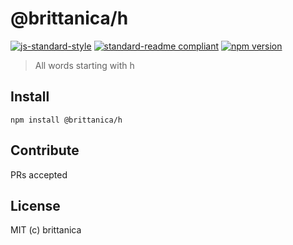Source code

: # @brittanica/h

[![js-standard-style](https://img.shields.io/badge/code%20style-standard-brightgreen.svg?style=flat-square)](http://standardjs.com/)
[![standard-readme compliant](https://img.shields.io/badge/standard--readme-OK-green.svg?style=flat-square)](https://github.com/RichardLitt/standard-readme)
[![npm version](https://img.shields.io/npm/v/brittanica-h.svg?style=flat-square)](https://badge.fury.io/js/brittanica-h)

> All words starting with h

## Install
```
npm install @brittanica/h
```

## Contribute

PRs accepted

## License

MIT (c) brittanica
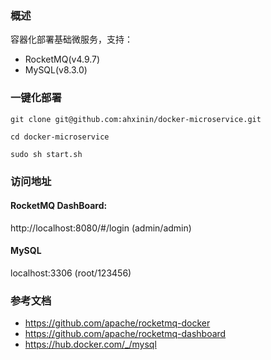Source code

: ### 概述
容器化部署基础微服务，支持：
- RocketMQ(v4.9.7)
- MySQL(v8.3.0)


### 一键化部署
```
git clone git@github.com:ahxinin/docker-microservice.git

cd docker-microservice

sudo sh start.sh
```

### 访问地址
#### RocketMQ DashBoard: 
http://localhost:8080/#/login   (admin/admin)
#### MySQL
localhost:3306  (root/123456)

### 参考文档
- https://github.com/apache/rocketmq-docker
- https://github.com/apache/rocketmq-dashboard
- https://hub.docker.com/_/mysql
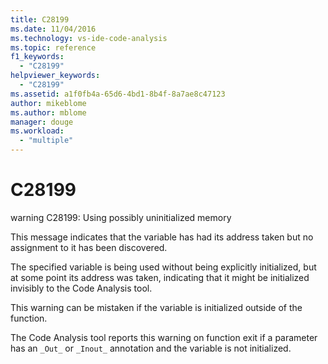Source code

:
 ```yaml
---
title: C28199
ms.date: 11/04/2016
ms.technology: vs-ide-code-analysis
ms.topic: reference
f1_keywords:
  - "C28199"
helpviewer_keywords:
  - "C28199"
ms.assetid: a1f0fb4a-65d6-4bd1-8b4f-8a7ae8c47123
author: mikeblome
ms.author: mblome
manager: douge
ms.workload:
  - "multiple"
---
```

# C28199
warning C28199: Using possibly uninitialized memory

 This message indicates that the variable has had its address taken but no assignment to it has been discovered.

 The specified variable is being used without being explicitly initialized, but at some point its address was taken, indicating that it might be initialized invisibly to the Code Analysis tool.

 This warning can be mistaken if the variable is initialized outside of the function.

 The Code Analysis tool reports this warning on function exit if a parameter has an `_Out_` or `_Inout_` annotation and the variable is not initialized.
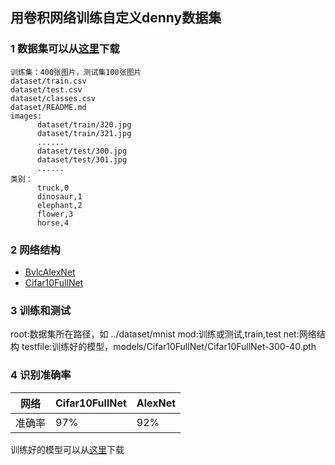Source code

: ##  用卷积网络训练自定义denny数据集
### 1 数据集可以从[这里](https://pan.baidu.com/s/1c3xwHS)下载

```
训练集：400张图片，测试集100张图片
dataset/train.csv
dataset/test.csv
dataset/classes.csv
dataset/README.md
images:
      dataset/train/320.jpg
      dataset/train/321.jpg
      ......
      dataset/test/300.jpg
      dataset/test/301.jpg
      ......
类别：
      truck,0
      dinosaur,1
      elephant,2
      flower,3
      horse,4
```
### 2 网络结构
- [BvlcAlexNet](https://github.com/BVLC/caffe/tree/master/models/bvlc_alexnet)
- [Cifar10FullNet](https://github.com/BVLC/caffe/blob/master/examples/cifar10/cifar10_full_train_test.prototxt)

### 3 训练和测试


root:数据集所在路径，如 ../dataset/mnist
mod:训练或测试,train,test
net:网络结构
testfile:训练好的模型，models/Cifar10FullNet/Cifar10FullNet-300-40.pth

### 4 识别准确率

网络  | Cifar10FullNet | AlexNet 
---|---|--- 
准确率 | 97% | 92% 

训练好的模型可以从[这里](https://pan.baidu.com/s/1gfGKuEv)下载
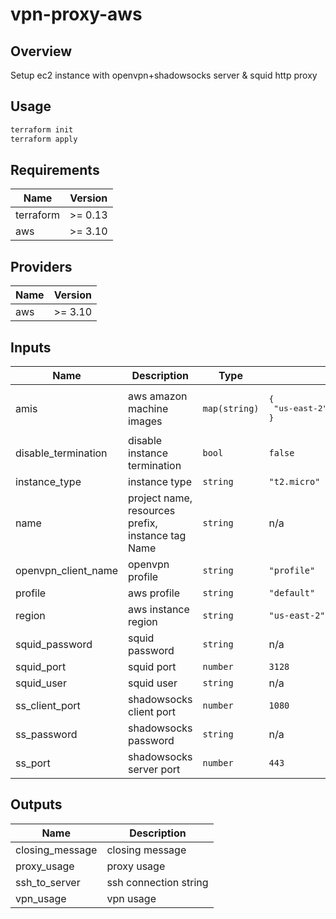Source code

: # vpn-proxy-aws

## Overview

Setup ec2 instance with openvpn+shadowsocks server & squid http proxy

## Usage

```sh
terraform init
terraform apply
```

<!-- BEGINNING OF PRE-COMMIT-TERRAFORM DOCS HOOK -->
## Requirements

| Name | Version |
|------|---------|
| terraform | >= 0.13 |
| aws | >= 3.10 |

## Providers

| Name | Version |
|------|---------|
| aws | >= 3.10 |

## Inputs

| Name | Description | Type | Default | Required |
|------|-------------|------|---------|:--------:|
| amis | aws amazon machine images | `map(string)` | <pre>{<br>  "us-east-2": "ami-01237fce26136c8cc"<br>}</pre> | no |
| disable\_termination | disable instance termination | `bool` | `false` | no |
| instance\_type | instance type | `string` | `"t2.micro"` | no |
| name | project name, resources prefix, instance tag Name | `string` | n/a | yes |
| openvpn\_client\_name | openvpn profile | `string` | `"profile"` | no |
| profile | aws profile | `string` | `"default"` | no |
| region | aws instance region | `string` | `"us-east-2"` | no |
| squid\_password | squid password | `string` | n/a | yes |
| squid\_port | squid port | `number` | `3128` | no |
| squid\_user | squid user | `string` | n/a | yes |
| ss\_client\_port | shadowsocks client port | `number` | `1080` | no |
| ss\_password | shadowsocks password | `string` | n/a | yes |
| ss\_port | shadowsocks server port | `number` | `443` | no |

## Outputs

| Name | Description |
|------|-------------|
| closing\_message | closing message |
| proxy\_usage | proxy usage |
| ssh\_to\_server | ssh connection string |
| vpn\_usage | vpn usage |

<!-- END OF PRE-COMMIT-TERRAFORM DOCS HOOK -->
○ ○ ○ ○
In your copy, every entry above must match word for word, and no picture may appear.

Source code

: # @brittanica/h

[![js-standard-style](https://img.shields.io/badge/code%20style-standard-brightgreen.svg?style=flat-square)](http://standardjs.com/)
[![standard-readme compliant](https://img.shields.io/badge/standard--readme-OK-green.svg?style=flat-square)](https://github.com/RichardLitt/standard-readme)
[![npm version](https://img.shields.io/npm/v/brittanica-h.svg?style=flat-square)](https://badge.fury.io/js/brittanica-h)

> All words starting with h

## Install
```
npm install @brittanica/h
```

## Contribute

PRs accepted

## License

MIT (c) brittanica
Source code

: ### 概述
容器化部署基础微服务，支持：
- RocketMQ(v4.9.7)
- MySQL(v8.3.0)


### 一键化部署
```
git clone git@github.com:ahxinin/docker-microservice.git

cd docker-microservice

sudo sh start.sh
```

### 访问地址
#### RocketMQ DashBoard: 
http://localhost:8080/#/login   (admin/admin)
#### MySQL
localhost:3306  (root/123456)

### 参考文档
- https://github.com/apache/rocketmq-docker
- https://github.com/apache/rocketmq-dashboard
- https://hub.docker.com/_/mysql
Source code

:
 ```yaml
---
title: C28199
ms.date: 11/04/2016
ms.technology: vs-ide-code-analysis
ms.topic: reference
f1_keywords:
  - "C28199"
helpviewer_keywords:
  - "C28199"
ms.assetid: a1f0fb4a-65d6-4bd1-8b4f-8a7ae8c47123
author: mikeblome
ms.author: mblome
manager: douge
ms.workload:
  - "multiple"
---
```

# C28199
warning C28199: Using possibly uninitialized memory

 This message indicates that the variable has had its address taken but no assignment to it has been discovered.

 The specified variable is being used without being explicitly initialized, but at some point its address was taken, indicating that it might be initialized invisibly to the Code Analysis tool.

 This warning can be mistaken if the variable is initialized outside of the function.

 The Code Analysis tool reports this warning on function exit if a parameter has an `_Out_` or `_Inout_` annotation and the variable is not initialized.
Source code

: ##  用卷积网络训练自定义denny数据集
### 1 数据集可以从[这里](https://pan.baidu.com/s/1c3xwHS)下载

```
训练集：400张图片，测试集100张图片
dataset/train.csv
dataset/test.csv
dataset/classes.csv
dataset/README.md
images:
      dataset/train/320.jpg
      dataset/train/321.jpg
      ......
      dataset/test/300.jpg
      dataset/test/301.jpg
      ......
类别：
      truck,0
      dinosaur,1
      elephant,2
      flower,3
      horse,4
```
### 2 网络结构
- [BvlcAlexNet](https://github.com/BVLC/caffe/tree/master/models/bvlc_alexnet)
- [Cifar10FullNet](https://github.com/BVLC/caffe/blob/master/examples/cifar10/cifar10_full_train_test.prototxt)

### 3 训练和测试


root:数据集所在路径，如 ../dataset/mnist
mod:训练或测试,train,test
net:网络结构
testfile:训练好的模型，models/Cifar10FullNet/Cifar10FullNet-300-40.pth

### 4 识别准确率

网络  | Cifar10FullNet | AlexNet 
---|---|--- 
准确率 | 97% | 92% 

训练好的模型可以从[这里](https://pan.baidu.com/s/1gfGKuEv)下载
Source code

: # vpn-proxy-aws

## Overview

Setup ec2 instance with openvpn+shadowsocks server & squid http proxy

## Usage

```sh
terraform init
terraform apply
```

<!-- BEGINNING OF PRE-COMMIT-TERRAFORM DOCS HOOK -->
## Requirements

| Name | Version |
|------|---------|
| terraform | >= 0.13 |
| aws | >= 3.10 |

## Providers

| Name | Version |
|------|---------|
| aws | >= 3.10 |

## Inputs

| Name | Description | Type | Default | Required |
|------|-------------|------|---------|:--------:|
| amis | aws amazon machine images | `map(string)` | <pre>{<br>  "us-east-2": "ami-01237fce26136c8cc"<br>}</pre> | no |
| disable\_termination | disable instance termination | `bool` | `false` | no |
| instance\_type | instance type | `string` | `"t2.micro"` | no |
| name | project name, resources prefix, instance tag Name | `string` | n/a | yes |
| openvpn\_client\_name | openvpn profile | `string` | `"profile"` | no |
| profile | aws profile | `string` | `"default"` | no |
| region | aws instance region | `string` | `"us-east-2"` | no |
| squid\_password | squid password | `string` | n/a | yes |
| squid\_port | squid port | `number` | `3128` | no |
| squid\_user | squid user | `string` | n/a | yes |
| ss\_client\_port | shadowsocks client port | `number` | `1080` | no |
| ss\_password | shadowsocks password | `string` | n/a | yes |
| ss\_port | shadowsocks server port | `number` | `443` | no |

## Outputs

| Name | Description |
|------|-------------|
| closing\_message | closing message |
| proxy\_usage | proxy usage |
| ssh\_to\_server | ssh connection string |
| vpn\_usage | vpn usage |

<!-- END OF PRE-COMMIT-TERRAFORM DOCS HOOK -->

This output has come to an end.